(Saved entries)
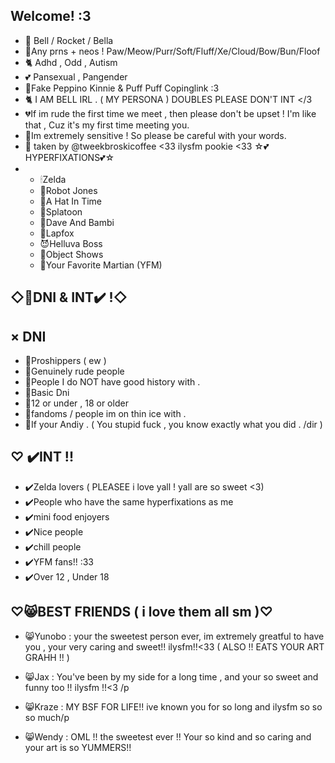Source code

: Welcome! :3
-
- 🥞 Bell / Rocket / Bella
- 🍔Any prns + neos ! Paw/Meow/Purr/Soft/Fluff/Xe/Cloud/Bow/Bun/Floof
- 🐈 Adhd , Odd , Autism
- 💕 Pansexual , Pangender
- 🍕Fake Peppino Kinnie & Puff Puff Copinglink  :3
- 🐈 I AM BELL IRL . ( MY PERSONA ) DOUBLES PLEASE DON'T INT </3
- 💔If im rude the first time we meet , then please don't be upset ! I'm like that , Cuz it's my first time meeting you.
- 🌻Im extremely sensitive ! So please be careful with your words.
- 💌 taken by @tweekbroskicoffee <33 ilysfm pookie <33
 ☆💕HYPERFIXATIONS💕☆
-
  - 🕯Zelda
  - 🤖Robot Jones
  - 🎩A Hat In Time
  - 🐙Splatoon
  - 🌽Dave And Bambi
  - 🦊Lapfox
  - 😈Helluva Boss
  - 🥞Object Shows
  - 🎤Your Favorite Martian (YFM)
 
◇🚫DNI & INT✔️ !◇
-

× DNI
- 
  - 🚫Proshippers ( ew )
  - 🚫Genuinely rude people
  - 🚫People I do NOT have good history with .
  - 🚫Basic Dni
  - 🚫12 or under  , 18 or older
  - 🚫fandoms / people im on thin ice with .
  - 🚫If your Andiy . ( You stupid fuck , you know exactly what you did . /dir )

♡ ✔️INT !!
-
 - ✔️Zelda lovers ( PLEASEE i love yall ! yall are so sweet <3)
 - ✔️People who have the same hyperfixations as me
 - ✔️mini food enjoyers
 - ✔️Nice people
 - ✔️chill people
 - ✔️YFM fans!! :33
 - ✔️Over 12 , Under 18 




  ♡😸BEST FRIENDS ( i love them all sm )♡
  -
  - 😸Yunobo : your the sweetest person ever, im extremely greatful to have  you , your very caring and sweet!! ilysfm!!<33 ( ALSO !! EATS YOUR ART GRAHH !! ) 
  
  - 😸Jax : You've been by my side for a long time , and your so sweet and funny too !! ilysfm !!<3 /p
  
  - 😸Kraze : MY BSF FOR LIFE!! ive known you for so long and ilysfm so so so much/p
    
  - 😸Wendy : OML !! the sweetest ever !! Your so kind and so caring and your art is so YUMMERS!!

Task directions
Output a verbatim copy of the entries and skip the pictures.

Reply to the exercise
Source code

: Welcome! :3
-
- 🥞 Bell / Rocket / Bella
- 🍔Any prns + neos ! Paw/Meow/Purr/Soft/Fluff/Xe/Cloud/Bow/Bun/Floof
- 🐈 Adhd , Odd , Autism
- 💕 Pansexual , Pangender
- 🍕Fake Peppino Kinnie & Puff Puff Copinglink  :3
- 🐈 I AM BELL IRL . ( MY PERSONA ) DOUBLES PLEASE DON'T INT </3
- 💔If im rude the first time we meet , then please don't be upset ! I'm like that , Cuz it's my first time meeting you.
- 🌻Im extremely sensitive ! So please be careful with your words.
- 💌 taken by @tweekbroskicoffee <33 ilysfm pookie <33
 ☆💕HYPERFIXATIONS💕☆
-
  - 🕯Zelda
  - 🤖Robot Jones
  - 🎩A Hat In Time
  - 🐙Splatoon
  - 🌽Dave And Bambi
  - 🦊Lapfox
  - 😈Helluva Boss
  - 🥞Object Shows
  - 🎤Your Favorite Martian (YFM)
 
◇🚫DNI & INT✔️ !◇
-

× DNI
- 
  - 🚫Proshippers ( ew )
  - 🚫Genuinely rude people
  - 🚫People I do NOT have good history with .
  - 🚫Basic Dni
  - 🚫12 or under  , 18 or older
  - 🚫fandoms / people im on thin ice with .
  - 🚫If your Andiy . ( You stupid fuck , you know exactly what you did . /dir )

♡ ✔️INT !!
-
 - ✔️Zelda lovers ( PLEASEE i love yall ! yall are so sweet <3)
 - ✔️People who have the same hyperfixations as me
 - ✔️mini food enjoyers
 - ✔️Nice people
 - ✔️chill people
 - ✔️YFM fans!! :33
 - ✔️Over 12 , Under 18 




  ♡😸BEST FRIENDS ( i love them all sm )♡
  -
  - 😸Yunobo : your the sweetest person ever, im extremely greatful to have  you , your very caring and sweet!! ilysfm!!<33 ( ALSO !! EATS YOUR ART GRAHH !! ) 
  
  - 😸Jax : You've been by my side for a long time , and your so sweet and funny too !! ilysfm !!<3 /p
  
  - 😸Kraze : MY BSF FOR LIFE!! ive known you for so long and ilysfm so so so much/p
    
  - 😸Wendy : OML !! the sweetest ever !! Your so kind and so caring and your art is so YUMMERS!!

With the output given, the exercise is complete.